MicheleM
readme fixed
45a20ad
---
tags:
- deep-learning
- lstm
- human-activity-recognition
- sensor-data
license: mit
library_name: keras
---
# Human Activity Recognition with LSTM
## Overview
This project focuses on **Human Activity Recognition (HAR)** using **LSTM-based neural networks**. The goal is to classify different human activities based on motion sensor data.
### Dataset Used
The model is trained on the **UCI HAR Dataset**, a widely used benchmark dataset for human activity recognition.

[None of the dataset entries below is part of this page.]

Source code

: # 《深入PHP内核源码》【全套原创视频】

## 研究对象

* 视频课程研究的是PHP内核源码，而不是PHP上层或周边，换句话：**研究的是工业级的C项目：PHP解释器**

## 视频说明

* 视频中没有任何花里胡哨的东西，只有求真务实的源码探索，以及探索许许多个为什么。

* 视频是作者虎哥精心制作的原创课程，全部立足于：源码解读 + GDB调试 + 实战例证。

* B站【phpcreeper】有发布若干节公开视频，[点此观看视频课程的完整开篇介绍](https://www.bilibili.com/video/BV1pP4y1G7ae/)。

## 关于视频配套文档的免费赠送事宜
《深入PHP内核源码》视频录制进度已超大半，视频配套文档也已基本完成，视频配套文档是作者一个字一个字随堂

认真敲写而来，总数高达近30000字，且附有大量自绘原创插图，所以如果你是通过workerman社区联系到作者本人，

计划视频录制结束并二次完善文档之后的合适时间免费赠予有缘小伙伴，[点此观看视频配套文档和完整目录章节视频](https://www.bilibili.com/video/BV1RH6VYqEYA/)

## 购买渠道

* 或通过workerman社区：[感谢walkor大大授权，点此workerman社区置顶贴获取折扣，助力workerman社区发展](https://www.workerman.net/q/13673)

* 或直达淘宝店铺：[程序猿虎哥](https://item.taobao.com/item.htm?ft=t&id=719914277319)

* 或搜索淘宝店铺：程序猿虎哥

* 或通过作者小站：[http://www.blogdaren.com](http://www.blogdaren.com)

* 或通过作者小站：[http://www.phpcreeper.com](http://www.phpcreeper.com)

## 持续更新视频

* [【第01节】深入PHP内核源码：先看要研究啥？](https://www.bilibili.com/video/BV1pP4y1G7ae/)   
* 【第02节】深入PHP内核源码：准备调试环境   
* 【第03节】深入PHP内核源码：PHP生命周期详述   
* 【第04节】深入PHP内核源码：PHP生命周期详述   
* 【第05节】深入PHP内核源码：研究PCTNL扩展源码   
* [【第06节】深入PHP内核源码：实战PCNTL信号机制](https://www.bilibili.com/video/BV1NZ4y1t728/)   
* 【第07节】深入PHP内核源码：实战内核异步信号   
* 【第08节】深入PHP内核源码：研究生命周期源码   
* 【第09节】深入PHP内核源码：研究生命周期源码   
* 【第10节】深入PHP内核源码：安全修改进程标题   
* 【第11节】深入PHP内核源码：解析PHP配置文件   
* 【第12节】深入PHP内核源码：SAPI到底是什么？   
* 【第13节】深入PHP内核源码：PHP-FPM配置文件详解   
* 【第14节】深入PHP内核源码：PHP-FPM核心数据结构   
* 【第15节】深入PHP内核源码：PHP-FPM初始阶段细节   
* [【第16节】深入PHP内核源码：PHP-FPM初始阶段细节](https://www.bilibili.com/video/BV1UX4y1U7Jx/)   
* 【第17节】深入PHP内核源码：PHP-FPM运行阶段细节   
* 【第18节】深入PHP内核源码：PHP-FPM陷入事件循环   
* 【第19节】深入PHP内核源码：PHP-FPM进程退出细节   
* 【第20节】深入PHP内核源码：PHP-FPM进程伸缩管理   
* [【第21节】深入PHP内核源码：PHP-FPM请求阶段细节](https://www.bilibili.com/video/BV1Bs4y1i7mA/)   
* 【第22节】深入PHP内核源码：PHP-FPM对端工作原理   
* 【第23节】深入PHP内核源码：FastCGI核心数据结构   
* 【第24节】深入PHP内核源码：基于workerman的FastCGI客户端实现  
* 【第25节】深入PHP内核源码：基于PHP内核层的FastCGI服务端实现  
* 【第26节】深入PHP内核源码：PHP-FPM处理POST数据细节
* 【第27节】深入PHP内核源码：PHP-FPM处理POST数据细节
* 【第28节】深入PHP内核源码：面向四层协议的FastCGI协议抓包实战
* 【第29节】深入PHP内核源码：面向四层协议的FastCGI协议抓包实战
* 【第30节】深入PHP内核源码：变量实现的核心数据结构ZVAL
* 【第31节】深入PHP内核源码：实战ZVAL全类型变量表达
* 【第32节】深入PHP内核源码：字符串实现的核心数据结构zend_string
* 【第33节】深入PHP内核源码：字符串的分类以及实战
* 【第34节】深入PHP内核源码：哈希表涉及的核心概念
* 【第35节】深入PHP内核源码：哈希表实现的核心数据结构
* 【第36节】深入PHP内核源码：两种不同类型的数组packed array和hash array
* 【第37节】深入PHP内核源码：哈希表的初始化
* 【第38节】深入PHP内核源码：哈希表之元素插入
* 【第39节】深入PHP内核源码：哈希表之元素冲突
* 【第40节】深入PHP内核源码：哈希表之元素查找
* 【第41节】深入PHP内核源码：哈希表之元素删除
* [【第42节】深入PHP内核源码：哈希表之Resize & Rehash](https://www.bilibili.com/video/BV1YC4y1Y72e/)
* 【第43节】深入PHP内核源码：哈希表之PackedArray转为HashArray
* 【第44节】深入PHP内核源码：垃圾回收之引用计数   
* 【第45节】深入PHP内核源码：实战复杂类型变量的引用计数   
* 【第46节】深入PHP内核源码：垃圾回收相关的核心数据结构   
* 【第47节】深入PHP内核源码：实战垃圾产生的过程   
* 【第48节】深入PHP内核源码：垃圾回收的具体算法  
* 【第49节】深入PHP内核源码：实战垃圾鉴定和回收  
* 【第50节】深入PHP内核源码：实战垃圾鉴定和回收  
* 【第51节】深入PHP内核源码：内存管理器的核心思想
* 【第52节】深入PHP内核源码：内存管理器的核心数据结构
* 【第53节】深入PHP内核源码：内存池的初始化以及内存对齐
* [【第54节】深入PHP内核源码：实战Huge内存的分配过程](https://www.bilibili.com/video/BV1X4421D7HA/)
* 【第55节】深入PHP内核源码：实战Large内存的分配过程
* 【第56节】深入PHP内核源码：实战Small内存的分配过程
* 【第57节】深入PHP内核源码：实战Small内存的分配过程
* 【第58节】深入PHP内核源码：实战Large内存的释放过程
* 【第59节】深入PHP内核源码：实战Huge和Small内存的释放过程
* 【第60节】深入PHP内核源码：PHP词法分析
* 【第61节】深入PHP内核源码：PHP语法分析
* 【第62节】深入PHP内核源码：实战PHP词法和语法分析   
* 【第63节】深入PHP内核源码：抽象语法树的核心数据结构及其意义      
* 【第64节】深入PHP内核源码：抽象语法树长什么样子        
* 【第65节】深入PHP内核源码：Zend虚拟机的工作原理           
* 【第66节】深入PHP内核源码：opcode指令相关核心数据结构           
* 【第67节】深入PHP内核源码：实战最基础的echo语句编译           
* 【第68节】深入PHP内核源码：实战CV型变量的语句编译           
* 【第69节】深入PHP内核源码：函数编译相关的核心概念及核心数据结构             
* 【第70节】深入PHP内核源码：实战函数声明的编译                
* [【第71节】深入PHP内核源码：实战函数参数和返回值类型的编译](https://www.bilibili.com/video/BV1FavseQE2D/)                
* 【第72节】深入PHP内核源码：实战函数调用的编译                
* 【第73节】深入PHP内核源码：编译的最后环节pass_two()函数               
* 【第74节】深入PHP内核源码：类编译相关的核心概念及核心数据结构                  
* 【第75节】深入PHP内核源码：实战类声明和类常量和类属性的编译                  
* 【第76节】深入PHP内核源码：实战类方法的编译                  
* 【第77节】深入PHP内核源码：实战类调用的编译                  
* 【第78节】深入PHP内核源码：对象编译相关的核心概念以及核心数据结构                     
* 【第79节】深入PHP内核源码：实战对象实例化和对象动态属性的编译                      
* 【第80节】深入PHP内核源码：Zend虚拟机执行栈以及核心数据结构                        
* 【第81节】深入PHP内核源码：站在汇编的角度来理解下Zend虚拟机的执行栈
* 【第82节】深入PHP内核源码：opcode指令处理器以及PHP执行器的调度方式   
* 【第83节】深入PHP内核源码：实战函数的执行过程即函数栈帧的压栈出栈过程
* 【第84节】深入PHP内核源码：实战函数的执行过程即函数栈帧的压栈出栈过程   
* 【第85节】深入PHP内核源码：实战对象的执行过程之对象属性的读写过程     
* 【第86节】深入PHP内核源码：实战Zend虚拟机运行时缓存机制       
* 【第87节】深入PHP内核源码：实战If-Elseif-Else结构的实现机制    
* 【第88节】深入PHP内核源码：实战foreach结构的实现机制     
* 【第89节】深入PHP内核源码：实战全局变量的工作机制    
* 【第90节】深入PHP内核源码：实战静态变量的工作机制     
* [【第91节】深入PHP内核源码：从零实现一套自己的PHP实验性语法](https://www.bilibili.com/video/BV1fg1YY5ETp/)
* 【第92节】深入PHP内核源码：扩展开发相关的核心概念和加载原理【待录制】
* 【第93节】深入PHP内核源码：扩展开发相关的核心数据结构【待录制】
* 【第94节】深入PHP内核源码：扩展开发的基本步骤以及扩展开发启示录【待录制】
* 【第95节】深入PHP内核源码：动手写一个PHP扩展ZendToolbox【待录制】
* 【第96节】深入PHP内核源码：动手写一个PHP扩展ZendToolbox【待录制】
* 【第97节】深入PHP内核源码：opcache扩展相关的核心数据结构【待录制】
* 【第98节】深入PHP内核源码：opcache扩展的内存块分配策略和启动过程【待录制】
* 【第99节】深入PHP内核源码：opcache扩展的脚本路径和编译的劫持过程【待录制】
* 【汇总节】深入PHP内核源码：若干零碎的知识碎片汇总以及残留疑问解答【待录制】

It contains data collected from accelerometers and gyroscopes of smartphones while subjects performed daily activities.
## Model Performance
### Classification Report
Below are the precision, recall, and F1-score for each activity class:
```plaintext
precision recall f1-score support
Class 0 0.92 0.98 0.95 496
Class 1 0.95 0.91 0.93 471
Class 2 0.98 0.95 0.96 420
Class 3 0.92 0.94 0.93 491
Class 4 0.94 0.93 0.94 532
Class 5 1.00 0.99 1.00 537
accuracy 0.95 2947
macro avg 0.95 0.95 0.95 2947
weighted avg 0.95 0.95 0.95 2947
```
### Confusion Matrix
The confusion matrix below visualizes the model's performance in classifying different activities:
![Confusion Matrix](https://huggingface.co/Mic52/Human-Activity-Recognition/resolve/main/Figure_1.png)
## Next Steps
- Improve the model with **GRU & CNN architectures**.
- Expand testing with **real-world sensor data**.
- Fine-tune hyperparameters for better generalization.